There is a discussion of this at StackOverflow and the consensus is that it is a non-standard practice that could cause problems if you migrate to another DBMS, but it has advantages if you are sticking with mySQL.

If you use backticks in your code, you can use reserved keywords for table names. You can also use table names with spaces.

“It’s a lot easier to search your code-base for something in backticks. Say you have a table named event. grep -r “event” * might return hundreds of results. grep -r “\`event\`” * will return anything probably referencing your database.” (EllisGL)

If you use them consistently, it does make the code a bit easier to read, but harder to write. Note that if you need more than the table name, you put backticks around the database as well as the table. e.g. `myDatabase`.`myTable` NOT `myDatabase.myTable`

If you are doing a bunch of things in a query it can get a bit messy.
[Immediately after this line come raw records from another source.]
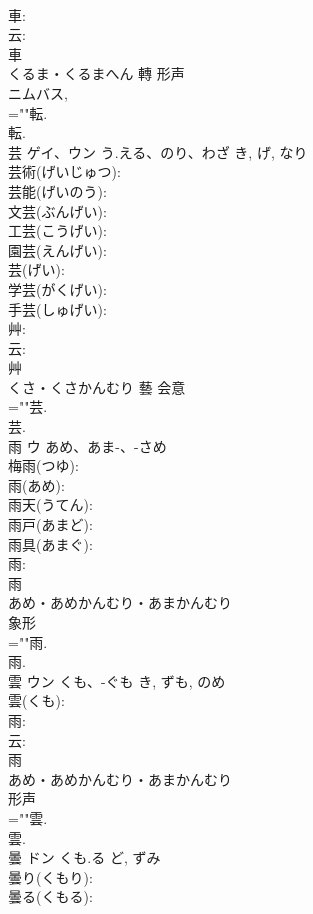 \documentclass[8pt]{extreport}
\begin{document}
\begin{CJK}{UTF8}{min}
\\	車: 
\\	云: 
\\	車	
\\	くるま・くるまへん	轉	形声 
\\	{ニム}バス, 
\\	=""転.
\\	転.
\\	芸	ゲイ、ウン	う.える、のり、わざ	き, げ, なり	
\\	芸術(げいじゅつ): 
\\	芸能(げいのう): 
\\	文芸(ぶんげい): 
\\	工芸(こうげい): 
\\	園芸(えんげい): 
\\	芸(げい): 
\\	学芸(がくげい): 
\\	手芸(しゅげい): 
\\	艸: 
\\	云: 
\\	艸	
\\	くさ・くさかんむり	藝	会意 
\\	=""芸.
\\	芸.
\\	雨	ウ	あめ、あま-、-さめ		
\\	梅雨(つゆ): 
\\	雨(あめ): 
\\	雨天(うてん): 
\\	雨戸(あまど): 
\\	雨具(あまぐ): 
\\	雨: 
\\	雨	
\\	あめ・あめかんむり・あまかんむり	
\\	象形 
\\	=""雨.
\\	雨.
\\	雲	ウン	くも、-ぐも	き, ずも, のめ	
\\	雲(くも): 
\\	雨: 
\\	云: 
\\	雨	
\\	あめ・あめかんむり・あまかんむり	
\\	形声 
\\	=""雲.
\\	雲.
\\	曇	ドン	くも.る	ど, ずみ	
\\	曇り(くもり): 
\\	曇る(くもる): 

\end{CJK}
\end{document}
Here’s an example with and without.


SELECT `product`.`name`, `category`.`name` 
FROM `product`
INNER JOIN product_category AS category
ON `product`.`category_id` = `category`.`id`

But you can take them out and it still works.


SELECT product.name, category.name 
FROM product
INNER JOIN product_category AS category
ON product.category_id = category.id

You can even take out just some of them and it works fine, however it is probably not good coding practice.


SELECT product.name, `category`.name
FROM `product`
INNER JOIN product_category AS category
ON `product`.`category_id` = `category`.`id`

Note that you still need to use quotes for search terms (like ‘Articulation’ above) and when inserting into non-numeric fields.

I haven’t given this topic any thought before now, but looking at my PHP code, I noticed that I never use backticks in my queries.